Saved entries
⟨

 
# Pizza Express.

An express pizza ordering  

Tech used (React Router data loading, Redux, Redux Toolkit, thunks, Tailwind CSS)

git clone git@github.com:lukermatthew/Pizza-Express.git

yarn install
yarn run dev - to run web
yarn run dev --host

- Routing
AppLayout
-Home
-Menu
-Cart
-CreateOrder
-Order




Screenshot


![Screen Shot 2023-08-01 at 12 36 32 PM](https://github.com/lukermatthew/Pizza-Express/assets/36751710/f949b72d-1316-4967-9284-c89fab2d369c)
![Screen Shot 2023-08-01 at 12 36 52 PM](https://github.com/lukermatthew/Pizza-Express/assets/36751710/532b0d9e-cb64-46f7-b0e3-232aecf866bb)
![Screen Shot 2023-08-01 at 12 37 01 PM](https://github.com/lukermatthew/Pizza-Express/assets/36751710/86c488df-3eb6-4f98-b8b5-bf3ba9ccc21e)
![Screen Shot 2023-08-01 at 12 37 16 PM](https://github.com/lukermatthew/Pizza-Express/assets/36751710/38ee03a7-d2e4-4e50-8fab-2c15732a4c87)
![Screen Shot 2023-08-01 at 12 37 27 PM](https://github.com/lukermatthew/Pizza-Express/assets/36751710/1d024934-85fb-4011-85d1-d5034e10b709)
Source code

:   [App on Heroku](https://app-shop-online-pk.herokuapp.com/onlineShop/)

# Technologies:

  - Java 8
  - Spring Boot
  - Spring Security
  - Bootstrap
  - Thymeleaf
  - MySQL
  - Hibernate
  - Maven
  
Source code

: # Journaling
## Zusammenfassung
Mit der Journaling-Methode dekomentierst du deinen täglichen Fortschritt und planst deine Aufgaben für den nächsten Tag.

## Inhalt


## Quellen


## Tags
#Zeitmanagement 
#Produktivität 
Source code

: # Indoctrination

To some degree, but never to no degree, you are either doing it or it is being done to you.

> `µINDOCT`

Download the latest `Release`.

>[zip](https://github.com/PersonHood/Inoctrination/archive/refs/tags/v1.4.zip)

⟩

## Work required
Out of the entries, pull every line that mentions "yarn".

## Answer section
yarn install
yarn run dev - to run web
yarn run dev --host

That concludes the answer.